If an array is passed in, an array will be passed back. If a hash is passed in, you can invoke #autocomplete_matches to return a filtered hash by the autocompleted results.
This is a work-in-progress.
Add this line to your application's Gemfile:
gem 'fast_autocomplete'
And then execute:
$ bundle
Or install it yourself as:
$ gem install fast_autocomplete
This gem is unopinionated about how you decide to use the backend. Thus, plug it right into your controller, but you will have to rebuild or add/remove elements by manually invoking the API.
You can instantiate an autocompleter with either an array or a hash.
autocompleter = a = FastAutocomplete::Autocompleter.new(["apples", "banana", "honeydew", "kiwi", "lemon", "mango", "orange", "strawberry"])

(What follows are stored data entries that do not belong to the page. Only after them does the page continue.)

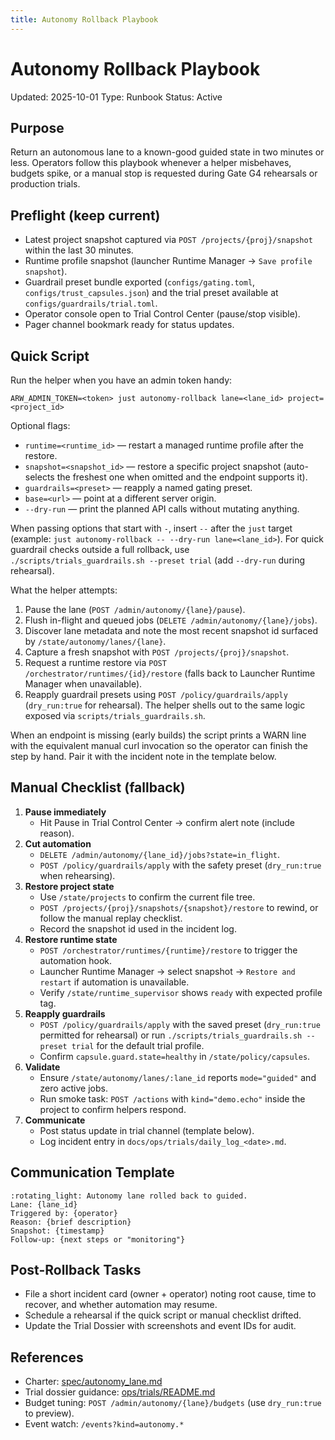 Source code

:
 ```yaml
---
title: Autonomy Rollback Playbook
---
```


# Autonomy Rollback Playbook

Updated: 2025-10-01
Type: Runbook
Status: Active

## Purpose

Return an autonomous lane to a known-good guided state in two minutes or less. Operators follow this playbook whenever a helper misbehaves, budgets spike, or a manual stop is requested during Gate G4 rehearsals or production trials.

## Preflight (keep current)

- Latest project snapshot captured via `POST /projects/{proj}/snapshot` within the last 30 minutes.
- Runtime profile snapshot (launcher Runtime Manager → `Save profile snapshot`).
- Guardrail preset bundle exported (`configs/gating.toml`, `configs/trust_capsules.json`) and the trial preset available at `configs/guardrails/trial.toml`.
- Operator console open to Trial Control Center (pause/stop visible).
- Pager channel bookmark ready for status updates.

## Quick Script

Run the helper when you have an admin token handy:

```
ARW_ADMIN_TOKEN=<token> just autonomy-rollback lane=<lane_id> project=<project_id>
```

Optional flags:

- `runtime=<runtime_id>` — restart a managed runtime profile after the restore.
- `snapshot=<snapshot_id>` — restore a specific project snapshot (auto-selects the freshest one when omitted and the endpoint supports it).
- `guardrails=<preset>` — reapply a named gating preset.
- `base=<url>` — point at a different server origin.
- `--dry-run` — print the planned API calls without mutating anything.

When passing options that start with `-`, insert `--` after the `just` target (example: `just autonomy-rollback -- --dry-run lane=<lane_id>`). For quick guardrail checks outside a full rollback, use `./scripts/trials_guardrails.sh --preset trial` (add `--dry-run` during rehearsal).

What the helper attempts:

1. Pause the lane (`POST /admin/autonomy/{lane}/pause`).
2. Flush in-flight and queued jobs (`DELETE /admin/autonomy/{lane}/jobs`).
3. Discover lane metadata and note the most recent snapshot id surfaced by `/state/autonomy/lanes/{lane}`.
4. Capture a fresh snapshot with `POST /projects/{proj}/snapshot`.
5. Request a runtime restore via `POST /orchestrator/runtimes/{id}/restore` (falls back to Launcher Runtime Manager when unavailable).
6. Reapply guardrail presets using `POST /policy/guardrails/apply` (`dry_run:true` for rehearsal). The helper shells out to the same logic exposed via `scripts/trials_guardrails.sh`.

When an endpoint is missing (early builds) the script prints a WARN line with the equivalent manual curl invocation so the operator can finish the step by hand. Pair it with the incident note in the template below.

## Manual Checklist (fallback)

1. **Pause immediately**
   - Hit Pause in Trial Control Center → confirm alert note (include reason).
2. **Cut automation**
   - `DELETE /admin/autonomy/{lane_id}/jobs?state=in_flight`.
   - `POST /policy/guardrails/apply` with the safety preset (`dry_run:true` when rehearsing).
3. **Restore project state**
   - Use `/state/projects` to confirm the current file tree.
   - `POST /projects/{proj}/snapshots/{snapshot}/restore` to rewind, or follow the manual replay checklist.
   - Record the snapshot id used in the incident log.
4. **Restore runtime state**
   - `POST /orchestrator/runtimes/{runtime}/restore` to trigger the automation hook.
   - Launcher Runtime Manager → select snapshot → `Restore and restart` if automation is unavailable.
   - Verify `/state/runtime_supervisor` shows `ready` with expected profile tag.
5. **Reapply guardrails**
   - `POST /policy/guardrails/apply` with the saved preset (`dry_run:true` permitted for rehearsal) or run `./scripts/trials_guardrails.sh --preset trial` for the default trial profile.
   - Confirm `capsule.guard.state=healthy` in `/state/policy/capsules`.
6. **Validate**
   - Ensure `/state/autonomy/lanes/:lane_id` reports `mode="guided"` and zero active jobs.
   - Run smoke task: `POST /actions` with `kind="demo.echo"` inside the project to confirm helpers respond.
7. **Communicate**
   - Post status update in trial channel (template below).
   - Log incident entry in `docs/ops/trials/daily_log_<date>.md`.

## Communication Template

```
:rotating_light: Autonomy lane rolled back to guided.
Lane: {lane_id}
Triggered by: {operator}
Reason: {brief description}
Snapshot: {timestamp}
Follow-up: {next steps or "monitoring"}
```

## Post-Rollback Tasks

- File a short incident card (owner + operator) noting root cause, time to recover, and whether automation may resume.
- Schedule a rehearsal if the quick script or manual checklist drifted.
- Update the Trial Dossier with screenshots and event IDs for audit.

## References

- Charter: [spec/autonomy_lane.md](../../spec/autonomy_lane.md)
- Trial dossier guidance: [ops/trials/README.md](README.md)
- Budget tuning: `POST /admin/autonomy/{lane}/budgets` (use `dry_run:true` to preview).
- Event watch: `/events?kind=autonomy.*`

Then you can autocomplete on prefixes, suffixes, or pre*suffixes:
# by default, autocomplete will do a prefix and suffix search and union the results together
a.autocomplete('a')
=> ["apples", "banana"]
# Prefix search
a.autocomplete('a*')
=> ["apples"]
# or
a.autocomplete_prefix('a')
# Suffix search
a.autocomplete('*a')
=> ["banana"]
# Pre*suffix search
a.autocomplete('a*les')
=> ["apples"]
You can instantiate each autocompleter with a set of options (reproduced here)
# Options
# =======
# limit : integer
# default : 0 for unlimited, otherwise n
# note : use limit 0 if using wildcard search
# if using prefix or suffix search, you can limit
#
# bfs : boolean
# default : true
# note : use bfs for breadth first search of prefixes/suffixes
# bfs will return strings in order of length
#
# dfs : boolean
# default : true
# note : use dfs for depth first search of prefixes/suffixes
# dfs will return strings in alpha ordering
#
# prefix : boolean
# default : true
# note : if you set prefix true only, suffix trie will not be initialized
# use this if you know you only want prefix searches
#
# suffix : boolean
# default : true
# note : if you set suffix to true, only the suffix trie will be initialized
# use this if you know you only want suffix searches
#
# case_sensitive : boolean
# default : false
# note : if case sensitive is true, autocomplete will only work on matching case
# otherwise the autocompleter will maintain a map from the downcase result
# to the original key
# : if case sensitive is false and multiple keys map onto the same key
# the autocompleter will only keep the last mapping
# Example: {'TiGER' => 'tiger', 'Tiger' => 'tiger'} autocomplete keeps
# the mapping from tiger -> 'Tiger'
def typeahead
autocompleter = Rails.cache.fetch('companies_ac', expires_in: 1.hour) do
FastAutocomplete::Autocompleter.new(Company.all.group_by(&:name))
end
respond_to do |format|
format.json { render json: autocompleter.autocomplete_matches(params[:query]) }
end
end
resources :your_controller do
collection do
get 'typeahead'
end
end
- Fork it ( https://github.com/[my-github-username]/fast_autocomplete/fork )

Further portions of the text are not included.